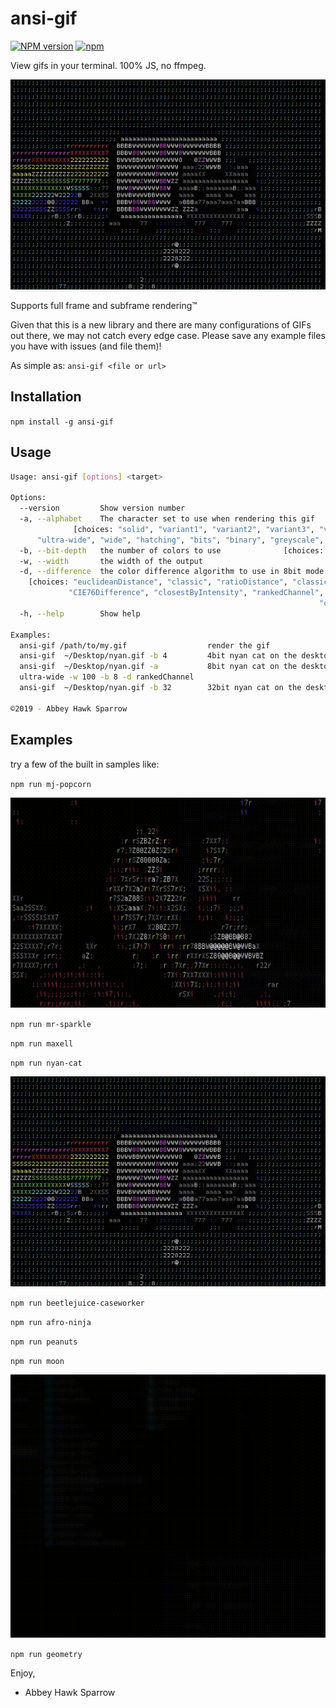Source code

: ansi-gif
========

[![NPM version](https://img.shields.io/npm/v/ansi-gif.svg)]()
[![npm](https://img.shields.io/npm/dt/ansi-gif.svg)]()

View gifs in your terminal. 100% JS, no ffmpeg.

![nyan-cat](Samples/nyan.gif)

Supports full frame and subframe rendering™

Given that this is a new library and there are many configurations of GIFs out there, we may not catch every edge case. Please save any example files you have with issues (and file them)!

As simple as: `ansi-gif <file or url>`

Installation
------------

`npm install -g ansi-gif`

Usage
-----

```bash
Usage: ansi-gif [options] <target>

Options:
  --version         Show version number                                [boolean]
  -a, --alphabet    The character set to use when rendering this gif
              [choices: "solid", "variant1", "variant2", "variant3", "variant4",
      "ultra-wide", "wide", "hatching", "bits", "binary", "greyscale", "blocks"]
  -b, --bit-depth   the number of colors to use              [choices: 4, 8, 32]
  -w, --width       the width of the output
  -d, --difference  the color difference algorithm to use in 8bit mode
    [choices: "euclideanDistance", "classic", "ratioDistance", "classicByValue",
             "CIE76Difference", "closestByIntensity", "rankedChannel", "simple",
                                                                     "original"]
  -h, --help        Show help                                          [boolean]

Examples:
  ansi-gif /path/to/my.gif                  render the gif
  ansi-gif  ~/Desktop/nyan.gif -b 4         4bit nyan cat on the desktop
  ansi-gif  ~/Desktop/nyan.gif -a           8bit nyan cat on the desktop
  ultra-wide -w 100 -b 8 -d rankedChannel
  ansi-gif  ~/Desktop/nyan.gif -b 32        32bit nyan cat on the desktop

©2019 - Abbey Hawk Sparrow
```

Examples
--------
try a few of the built in samples like:

`npm run mj-popcorn`

![thriller-popcorn](Samples/thriller-popcorn.gif)

`npm run mr-sparkle`

`npm run maxell`

`npm run nyan-cat`

![nyan-cat](Samples/nyan.gif)

`npm run beetlejuice-caseworker`

`npm run afro-ninja`

`npm run peanuts`

`npm run moon`

![moon](https://github.com/khrome/ansi-gif/raw/master/Samples/moon.gif)

`npm run geometry`

Enjoy,

- Abbey Hawk Sparrow
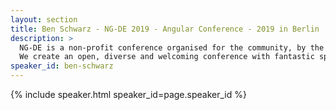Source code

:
 ```yaml
---
layout: section
title: Ben Schwarz - NG-DE 2019 - Angular Conference - 2019 in Berlin
description: >
  NG-DE is a non-profit conference organised for the community, by the community.
  We create an open, diverse and welcoming conference with fantastic speakers and a warm and friendly environment. 
speaker_id: ben-schwarz
---
```


{% include speaker.html speaker_id=page.speaker_id %}
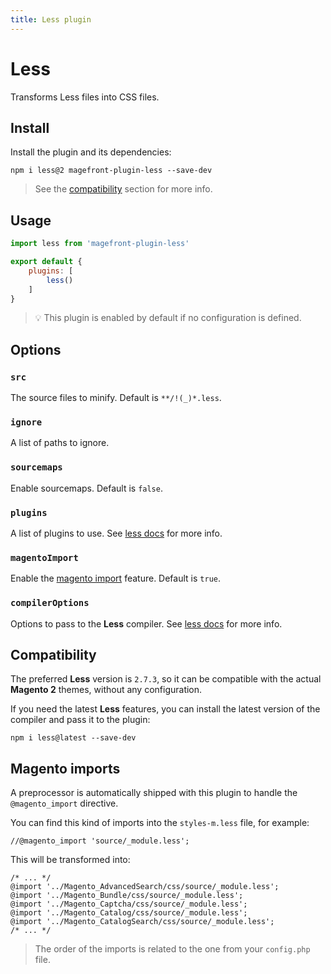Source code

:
 ```yaml
---
title: Less plugin
---
```


# Less

Transforms Less files into CSS files.

## Install

Install the plugin and its dependencies:

```shell
npm i less@2 magefront-plugin-less --save-dev
```

> See the [compatibility](#compatibility) section for more info.

## Usage

```js
import less from 'magefront-plugin-less'

export default {
    plugins: [
        less()
    ]
}
```

> 💡 This plugin is enabled by default if no configuration is defined.

## Options

### `src`

The source files to minify. Default is `**/!(_)*.less`.

### `ignore`

A list of paths to ignore.

### `sourcemaps`

Enable sourcemaps. Default is `false`.

### `plugins`

A list of plugins to use. See [less docs](http://lesscss.org/usage/#plugins) for more info.

### `magentoImport`

Enable the [magento import](#magento-imports) feature. Default is `true`.

### `compilerOptions`

Options to pass to the **Less** compiler. See [less docs](http://lesscss.org/usage/#programmatic-usage) for more info.

## Compatibility

The preferred **Less** version is `2.7.3`, so it can be compatible with the actual **Magento 2** themes, without any configuration.

If you need the latest **Less** features, you can install the latest version of the compiler and pass it to the plugin:

```shell
npm i less@latest --save-dev
```

## Magento imports

A preprocessor is automatically shipped with this plugin to handle the `@magento_import` directive.

You can find this kind of imports into the `styles-m.less` file, for example:

```less
//@magento_import 'source/_module.less';
```

This will be transformed into:

```less
/* ... */
@import '../Magento_AdvancedSearch/css/source/_module.less';
@import '../Magento_Bundle/css/source/_module.less';
@import '../Magento_Captcha/css/source/_module.less';
@import '../Magento_Catalog/css/source/_module.less';
@import '../Magento_CatalogSearch/css/source/_module.less';
/* ... */
```

> The order of the imports is related to the one from your `config.php` file.
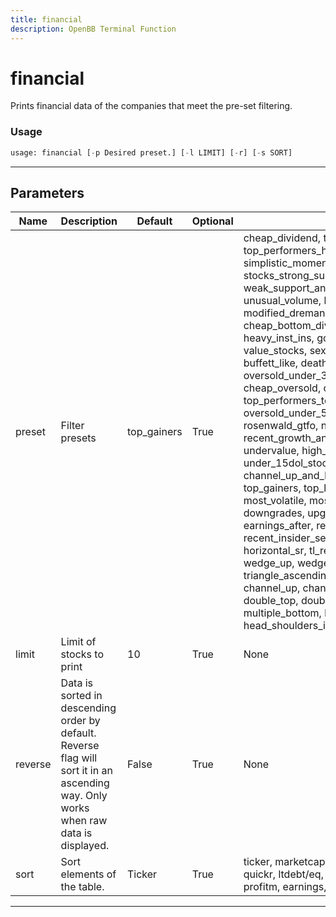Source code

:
 ```yaml
---
title: financial
description: OpenBB Terminal Function
---
```


# financial

Prints financial data of the companies that meet the pre-set filtering.

### Usage

```python
usage: financial [-p Desired preset.] [-l LIMIT] [-r] [-s SORT]
```

---

## Parameters

| Name | Description | Default | Optional | Choices |
| ---- | ----------- | ------- | -------- | ------- |
| preset | Filter presets | top_gainers | True | cheap_dividend, top_performers_all, top_performers_healthcare, potential_reversals, simplistic_momentum_scanner_under_7dol, stocks_strong_support_levels, weak_support_and_top_performers, unusual_volume, bull_runs_over_10pct, modified_dreman, template, cheap_bottom_dividend, break_out_stocks, heavy_inst_ins, golden_cross, growth_stocks, value_stocks, sexy_year, 5pct_above_low, buffett_like, death_cross, golden_cross_penny, oversold_under_3dol, short_squeeze_scan, cheap_oversold, continued_momentum_scan, top_performers_tech, analyst_strong_buy, oversold_under_5dol, modified_neff, oversold, rosenwald_gtfo, news_scanner, recent_growth_and_support, rosenwald, undervalue, high_vol_and_low_debt, under_15dol_stocks, channel_up_and_low_debt_and_sma_50and200, top_gainers, top_losers, new_high, new_low, most_volatile, most_active, overbought, downgrades, upgrades, earnings_before, earnings_after, recent_insider_buying, recent_insider_selling, major_news, horizontal_sr, tl_resistance, tl_support, wedge_up, wedge_down, wedge, triangle_ascending, triangle_descending, channel_up, channel_down, channel, double_top, double_bottom, multiple_top, multiple_bottom, head_shoulders, head_shoulders_inverse |
| limit | Limit of stocks to print | 10 | True | None |
| reverse | Data is sorted in descending order by default. Reverse flag will sort it in an ascending way. Only works when raw data is displayed. | False | True | None |
| sort | Sort elements of the table. | Ticker | True | ticker, marketcap, dividend, roa, roe, roi, currr, quickr, ltdebt/eq, debt/eq, grossm, operm, profitm, earnings, price, change, volume |
---


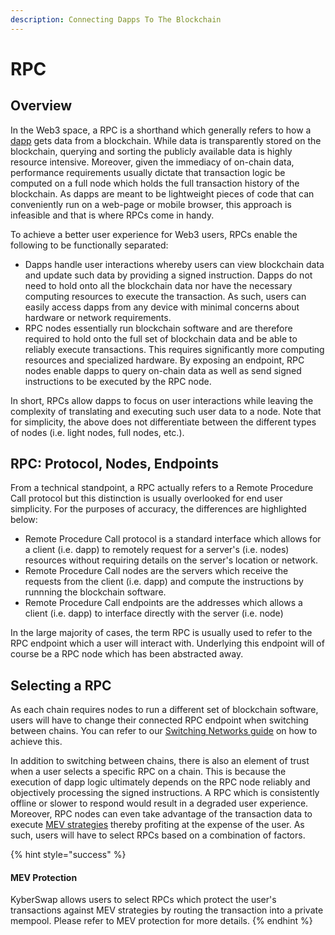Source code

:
 ```yaml
---
description: Connecting Dapps To The Blockchain
---
```


# RPC

## Overview

In the Web3 space, a RPC is a shorthand which generally refers to how a [dapp](draft-dapps.md) gets data from a blockchain. While data is transparently stored on the blockchain, querying and sorting the publicly available data is highly resource intensive. Moreover, given the immediacy of on-chain data, performance requirements usually dictate that transaction logic be computed on a full node which holds the full transaction history of the blockchain. As dapps are meant to be lightweight pieces of code that can conveniently run on a web-page or mobile browser, this approach is infeasible and that is where RPCs come in handy.

To achieve a better user experience for Web3 users, RPCs enable the following to be functionally separated:

* Dapps handle user interactions whereby users can view blockchain data and update such data by providing a signed instruction. Dapps do not need to hold onto all the blockchain data nor have the necessary computing resources to execute the transaction. As such, users can easily access dapps from any device with minimal concerns about hardware or network requirements.
* RPC nodes essentially run blockchain software and are therefore required to hold onto the full set of blockchain data and be able to reliably execute transactions. This requires significantly more computing resources and specialized hardware. By exposing an endpoint, RPC nodes enable dapps to query on-chain data as well as send signed instructions to be executed by the RPC node.

In short, RPCs allow dapps to focus on user interactions while leaving the complexity of translating and executing such user data to a node. Note that for simplicity, the above does not differentiate between the different types of nodes (i.e. light nodes, full nodes, etc.).

## RPC: Protocol, Nodes, Endpoints

From a technical standpoint, a RPC actually refers to a Remote Procedure Call protocol but this distinction is usually overlooked for end user simplicity. For the purposes of accuracy, the differences are highlighted below:

* Remote Procedure Call protocol is a standard interface which allows for a client (i.e. dapp) to remotely request for a server's (i.e. nodes) resources without requiring details on the server's location or network.
* Remote Procedure Call nodes are the servers which receive the requests from the client (i.e. dapp) and compute the instructions by runnning the blockchain software.
* Remote Procedure Call endpoints are the addresses which allows a client (i.e. dapp) to interface directly with the server (i.e. node)

In the large majority of cases, the term RPC is usually used to refer to the RPC endpoint which a user will interact with. Underlying this endpoint will of course be a RPC node which has been abstracted away.

## Selecting a RPC

As each chain requires nodes to run a different set of blockchain software, users will have to change their connected RPC endpoint when switching between chains. You can refer to our [Switching Networks guide](../../../kyberswap-solutions/kyberswap-interface/user-guides/selecting-preferred-network.md) on how to achieve this.

In addition to switching between chains, there is also an element of trust when a user selects a specific RPC on a chain. This is because the execution of dapp logic ultimately depends on the RPC node reliably and objectively processing the signed instructions. A RPC which is consistently offline or slower to respond would result in a degraded user experience. Moreover, RPC nodes can even take advantage of the transaction data to execute [MEV strategies](../decentralized-finance/maximal-extractable-value-mev.md) thereby profiting at the expense of the user. As such, users will have to select RPCs based on a combination of factors.

{% hint style="success" %}
#### MEV Protection

KyberSwap allows users to select RPCs which protect the user's transactions against MEV strategies by routing the transaction into a private mempool. Please refer to MEV protection for more details.
{% endhint %}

• [WHAT TO DO]: Only a number is wanted here: how many lines of the records above hold the word "Hawk".

• [RESULT]: 2